FIG. 5 illustrates operations performed on a row of an attention matrix, in accordance with one or more embodiments.

FIG. 6 illustrates a computing device, in accordance with one or more embodiments.

FIG. 7 shows a flowchart of the process for updating transformer machine learning models to account for relative timing, in accordance with one or more embodiments.

DETAILED DESCRIPTION

In the following description, for the purposes of explanation, numerous specific details are set forth in order to provide a thorough understanding of the embodiments of the invention. It will be appreciated, however, by those having skill in the art that the embodiments of the invention may be practiced without these specific details or with an equivalent arrangement. In other cases, well-known structures and devices are shown in block diagram form in order to avoid unnecessarily obscuring the embodiments of the invention.

FIG. 1 shows an illustrative system 100 for updating transformer machine learning models to account for relative timing, in accordance with one or more embodiments. System 100 may include transformer updating system 102, data node 104, and client devices 108a-108n. Transformer updating system 102 may include communication subsystem 112, machine learning subsystem 114, embedding subsystem 116, timing subsystem 118, and/or other subsystems.
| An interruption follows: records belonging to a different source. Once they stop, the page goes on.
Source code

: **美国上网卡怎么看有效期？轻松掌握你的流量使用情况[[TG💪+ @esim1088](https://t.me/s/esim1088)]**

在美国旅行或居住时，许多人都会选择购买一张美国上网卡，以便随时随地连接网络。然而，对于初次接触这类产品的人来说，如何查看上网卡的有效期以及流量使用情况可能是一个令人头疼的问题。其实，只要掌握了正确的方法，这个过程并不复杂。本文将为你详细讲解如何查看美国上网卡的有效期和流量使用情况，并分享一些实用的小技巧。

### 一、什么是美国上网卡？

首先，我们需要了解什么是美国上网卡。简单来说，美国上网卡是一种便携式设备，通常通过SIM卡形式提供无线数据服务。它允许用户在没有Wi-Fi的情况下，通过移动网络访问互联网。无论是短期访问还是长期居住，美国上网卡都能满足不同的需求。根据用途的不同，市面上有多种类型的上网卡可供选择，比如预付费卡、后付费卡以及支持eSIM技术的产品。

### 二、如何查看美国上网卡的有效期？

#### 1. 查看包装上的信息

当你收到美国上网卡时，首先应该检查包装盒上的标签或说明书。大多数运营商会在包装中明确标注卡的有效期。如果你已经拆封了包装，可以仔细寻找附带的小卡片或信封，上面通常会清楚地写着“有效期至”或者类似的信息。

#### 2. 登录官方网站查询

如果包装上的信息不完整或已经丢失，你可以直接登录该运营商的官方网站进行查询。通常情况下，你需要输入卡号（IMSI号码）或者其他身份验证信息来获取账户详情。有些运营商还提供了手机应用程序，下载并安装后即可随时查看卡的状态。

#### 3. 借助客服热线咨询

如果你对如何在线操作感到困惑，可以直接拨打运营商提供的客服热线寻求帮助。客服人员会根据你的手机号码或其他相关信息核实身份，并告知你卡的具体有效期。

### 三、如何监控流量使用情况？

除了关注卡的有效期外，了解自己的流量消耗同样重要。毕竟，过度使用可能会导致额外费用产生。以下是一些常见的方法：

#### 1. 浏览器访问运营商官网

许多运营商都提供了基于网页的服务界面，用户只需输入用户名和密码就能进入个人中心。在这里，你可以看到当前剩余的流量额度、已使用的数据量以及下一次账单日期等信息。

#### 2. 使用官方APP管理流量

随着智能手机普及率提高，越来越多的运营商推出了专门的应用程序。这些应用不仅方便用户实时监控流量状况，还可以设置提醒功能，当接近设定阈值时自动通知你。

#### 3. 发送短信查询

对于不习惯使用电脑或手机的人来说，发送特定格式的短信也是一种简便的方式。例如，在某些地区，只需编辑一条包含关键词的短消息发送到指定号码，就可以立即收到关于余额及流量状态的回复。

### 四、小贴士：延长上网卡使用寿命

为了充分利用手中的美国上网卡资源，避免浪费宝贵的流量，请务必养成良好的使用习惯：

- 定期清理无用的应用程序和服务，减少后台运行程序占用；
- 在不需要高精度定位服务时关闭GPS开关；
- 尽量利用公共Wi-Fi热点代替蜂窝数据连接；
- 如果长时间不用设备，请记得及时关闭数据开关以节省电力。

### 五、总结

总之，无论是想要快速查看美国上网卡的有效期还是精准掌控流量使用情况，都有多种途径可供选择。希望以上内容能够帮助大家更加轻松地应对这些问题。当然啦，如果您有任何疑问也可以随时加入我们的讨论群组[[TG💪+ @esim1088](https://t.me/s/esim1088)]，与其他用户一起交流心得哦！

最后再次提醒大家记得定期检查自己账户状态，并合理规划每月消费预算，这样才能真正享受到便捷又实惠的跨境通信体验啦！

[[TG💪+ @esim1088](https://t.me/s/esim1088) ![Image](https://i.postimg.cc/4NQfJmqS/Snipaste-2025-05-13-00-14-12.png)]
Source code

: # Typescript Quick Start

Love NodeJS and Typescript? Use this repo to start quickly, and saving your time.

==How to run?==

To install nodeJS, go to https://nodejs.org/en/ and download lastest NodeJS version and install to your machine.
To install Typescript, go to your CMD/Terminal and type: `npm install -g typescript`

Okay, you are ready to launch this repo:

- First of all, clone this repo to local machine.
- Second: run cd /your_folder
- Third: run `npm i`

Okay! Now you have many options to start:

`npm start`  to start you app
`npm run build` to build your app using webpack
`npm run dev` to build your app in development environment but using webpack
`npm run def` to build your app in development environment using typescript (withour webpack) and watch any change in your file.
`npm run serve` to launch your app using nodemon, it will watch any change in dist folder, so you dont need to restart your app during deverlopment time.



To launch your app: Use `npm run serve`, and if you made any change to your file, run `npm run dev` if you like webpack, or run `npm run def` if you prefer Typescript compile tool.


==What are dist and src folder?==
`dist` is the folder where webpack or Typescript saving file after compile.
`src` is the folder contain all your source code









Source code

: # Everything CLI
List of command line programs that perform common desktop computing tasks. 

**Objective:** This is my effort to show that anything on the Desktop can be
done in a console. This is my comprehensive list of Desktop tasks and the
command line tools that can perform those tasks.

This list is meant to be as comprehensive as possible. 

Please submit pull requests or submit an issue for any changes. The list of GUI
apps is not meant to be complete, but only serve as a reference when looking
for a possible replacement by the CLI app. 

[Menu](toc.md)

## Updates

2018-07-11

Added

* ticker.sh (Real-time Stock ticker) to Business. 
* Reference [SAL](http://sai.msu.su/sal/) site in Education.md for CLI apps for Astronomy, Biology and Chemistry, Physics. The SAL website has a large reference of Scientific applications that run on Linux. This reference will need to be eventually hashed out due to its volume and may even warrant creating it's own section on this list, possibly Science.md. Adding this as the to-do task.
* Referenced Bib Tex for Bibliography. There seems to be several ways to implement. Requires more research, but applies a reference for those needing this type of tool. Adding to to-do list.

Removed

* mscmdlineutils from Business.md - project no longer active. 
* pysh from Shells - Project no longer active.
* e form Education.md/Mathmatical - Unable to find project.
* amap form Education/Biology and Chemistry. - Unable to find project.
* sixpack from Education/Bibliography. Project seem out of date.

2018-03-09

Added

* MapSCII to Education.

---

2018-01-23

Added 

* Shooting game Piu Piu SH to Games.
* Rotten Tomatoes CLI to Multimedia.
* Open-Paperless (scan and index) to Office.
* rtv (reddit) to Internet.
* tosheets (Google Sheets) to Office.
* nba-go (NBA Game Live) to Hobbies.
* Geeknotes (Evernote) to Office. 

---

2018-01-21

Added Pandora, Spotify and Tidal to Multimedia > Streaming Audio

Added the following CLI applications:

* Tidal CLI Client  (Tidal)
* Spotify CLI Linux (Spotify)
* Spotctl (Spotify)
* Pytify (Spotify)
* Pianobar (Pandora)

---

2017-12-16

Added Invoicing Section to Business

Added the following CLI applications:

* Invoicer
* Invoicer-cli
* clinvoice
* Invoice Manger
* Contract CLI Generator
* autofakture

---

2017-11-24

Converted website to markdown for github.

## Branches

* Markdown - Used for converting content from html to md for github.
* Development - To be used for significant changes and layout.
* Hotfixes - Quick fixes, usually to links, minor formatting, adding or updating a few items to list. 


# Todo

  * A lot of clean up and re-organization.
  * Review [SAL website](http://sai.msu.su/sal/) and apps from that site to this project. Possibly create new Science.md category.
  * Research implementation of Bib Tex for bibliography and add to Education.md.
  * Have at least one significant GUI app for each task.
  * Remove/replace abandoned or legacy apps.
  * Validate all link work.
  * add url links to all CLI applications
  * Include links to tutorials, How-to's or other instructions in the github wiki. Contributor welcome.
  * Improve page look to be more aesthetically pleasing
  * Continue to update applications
In some embodiments, only one client device may be used, while in other embodiments, multiple client devices may be used. Client devices 108a-108n may be associated with one or more users. Client devices 108a-108n may be associated with one or more user accounts. In some embodiments, client devices 108a-108n may be computing devices that may receive and send data via network 150. Client devices 108a-108n may be end-user computing devices (e.g., desktop computers, laptops, electronic tablets, smartphones, and/or other computing devices used by end users). Client devices 108a-108n may output (e.g., via a graphical user interface) run applications, output communications, receive inputs, or perform other actions.

In some aspects, transformer updating system 102 may retrieve a transformer model trained based on input events, such as events relating to a person's behavior over time. The transformer model may be trained to model and predict events (e.g., actions, activities, transactions, or other events) associated with a person based on a sequence of events performed by the person in the past. Transformer updating system 102 may generate event embeddings for input events. Each event embedding may encapsulate information such as the time and location of an event associated with the person, its participants, its type or category (e.g., credit card transaction, default, cancellation of a card, credit check, etc.), and other relevant contextual details. The transformer may perform a transformation on each embedding and may generate an attention matrix using the transformations. Generating attention values within the attention matrix may involve adjusting the transformations according to respective time differences between corresponding pairs of events. For example, the events may include a person defaulting on a payment, making various other payments, checking their account, chatting with customer service, and performing other actions. In some embodiments, a first attention value may represent a similarity between a first embedding (e.g., representing the person defaulting on a payment) and a second embedding (e.g., representing the person making a different payment), adjusted for a first time difference between the person defaulting on the payment and making the different payment. A second attention value may represent a similarity between the first embedding (e.g., representing the person defaulting on a payment) and a third embedding (e.g., representing the person checking their account), adjusted for a second time difference between the person defaulting on the payment and checking their account, and so on. Transformer updating system 102 may update the transformer model using the attention values so that the transformer model learns to place less weight on events that occurred farther apart in time and to rely more heavily on events that occurred closer together in time. This updating enables transformer models to adapt to contexts in which understanding the relative timing of data is crucial to a transformer's ability to model the data.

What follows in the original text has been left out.